Fourteen years ago today, a seminarian sat before an ad hoc “board of inquiry” in a conference room at the seminary.
The board consisted of the seminary rector, the vocation director of the diocese, and two professors of Sacred Scripture. The question at hand: Should this young man be ordained?
In fact, the young man had already been ordained—a transitional deacon. The normal review process for ordination had already occurred. This was the young man’s penultimate semester; he had passed his comps; he was in the homestretch. But then two professors (not the ones in the room) had written to the Archbishop: This seminarian is a fundamentalist!
A course evaluation, naively signed by the seminarian, had led to the writing of the letter. The professor called the seminarian to argue about the evaluation. In the course of the conversation, the seminarian said, “I don’t see how you can say that the Flood certainly didn’t happen.”
One of the questions posed at the inquest was: “Was there a real Abraham?”
An older priest had coached the seminarian for this moment. “Just say you don’t know. Just say you don’t see how anyone could claim to know that there wasn’t.” That there wasn’t an Abraham, or an Adam, or an Eve. That there wasn’t a Noah who built an ark. That there wasn’t a miracle of loaves and fishes.
(The coach is now a titular Archbishop serving in the Roman Curia.)
The inquiry of St. Andrew’s Day, 2001, ended amicably enough, with no clear conclusions. The seminarian was neither cleared of holding the ostensible heresy of “fundamentalism,” nor found guilty.
A local parish priest had promised to take the deacon and his friends to supper after the meeting was over. The deacon drove to the pizzeria, in his trusty ’83 Cutlass Ciera. On the way he regaled his friends with the details of the inquisition. One of them had to ask him to pull over, because listening to the story had nauseated him, and he vomited into a gutter storm drain.
A week later the rector told the deacon that he was no longer welcome at the seminary. But, eighteen months after that, the deacon was ordained a priest anyway. Now, because God has His own ineffable sense of humor, the priest serves as the pastor of a beautiful parish under the patronage of his old friend from that fateful day, the Holy Apostle to whom he prayed on bended knee that the Lord’s will would be done—St. Andrew.
I don’t mean to paint myself as some kind of martyr. God knows I was ten times more willful and difficult in 2001 than I am now, and everyone knows that I am a serious pain in the neck.
As the years pass, I have more sympathy for the other men in the room that day—and I had a fair amount of sympathy for them even then.

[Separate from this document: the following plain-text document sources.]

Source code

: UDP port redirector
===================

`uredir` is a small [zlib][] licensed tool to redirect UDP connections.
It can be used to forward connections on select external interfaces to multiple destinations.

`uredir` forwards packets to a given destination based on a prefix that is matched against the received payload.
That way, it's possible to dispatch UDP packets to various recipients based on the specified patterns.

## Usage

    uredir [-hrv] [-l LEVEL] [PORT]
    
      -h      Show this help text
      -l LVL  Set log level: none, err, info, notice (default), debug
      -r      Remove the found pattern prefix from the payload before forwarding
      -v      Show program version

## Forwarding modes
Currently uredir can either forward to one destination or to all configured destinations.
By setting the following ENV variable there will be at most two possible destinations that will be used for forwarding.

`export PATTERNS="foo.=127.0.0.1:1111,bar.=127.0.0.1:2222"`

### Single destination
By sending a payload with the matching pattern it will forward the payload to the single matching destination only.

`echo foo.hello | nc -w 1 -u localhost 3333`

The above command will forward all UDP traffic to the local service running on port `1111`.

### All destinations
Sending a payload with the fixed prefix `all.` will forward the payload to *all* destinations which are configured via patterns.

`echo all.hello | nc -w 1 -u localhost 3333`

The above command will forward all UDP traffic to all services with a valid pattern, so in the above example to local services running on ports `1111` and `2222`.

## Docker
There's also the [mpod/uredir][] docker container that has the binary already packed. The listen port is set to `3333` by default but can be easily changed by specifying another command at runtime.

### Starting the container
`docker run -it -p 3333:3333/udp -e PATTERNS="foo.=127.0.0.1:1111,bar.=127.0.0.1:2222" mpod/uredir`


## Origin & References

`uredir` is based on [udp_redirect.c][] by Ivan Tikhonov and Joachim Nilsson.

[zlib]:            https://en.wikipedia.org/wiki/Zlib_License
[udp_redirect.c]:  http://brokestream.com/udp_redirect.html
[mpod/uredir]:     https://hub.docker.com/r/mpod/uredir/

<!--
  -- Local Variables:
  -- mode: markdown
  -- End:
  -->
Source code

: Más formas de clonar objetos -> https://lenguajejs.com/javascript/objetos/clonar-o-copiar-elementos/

They knew perfectly well that the Catechism said one thing—when it comes to Adam and Eve, the Flood, Abraham, and the miracles of Christ (not to mention the Ten Commandments and the prophecies of the major and minor prophets)—while the seminary professors who wrote to the Archbishop tended to say another. The board of inquiry probably wondered if I had managed to get myself in trouble because, fundamentally, I am an arrogant SOB. (Which of course I am.)
I readily concede that only a numbskull could claim that the questions on the table that day have obvious answers. Abraham walked the earth over a thousand years before Socrates, and some reasonable people wonder if Socrates really existed. And when the Scripture says that the Creator worked for six “days,” the word day can’t possibly mean the amount of time between one sunset and the next. Because God didn’t create the sun until the fourth day.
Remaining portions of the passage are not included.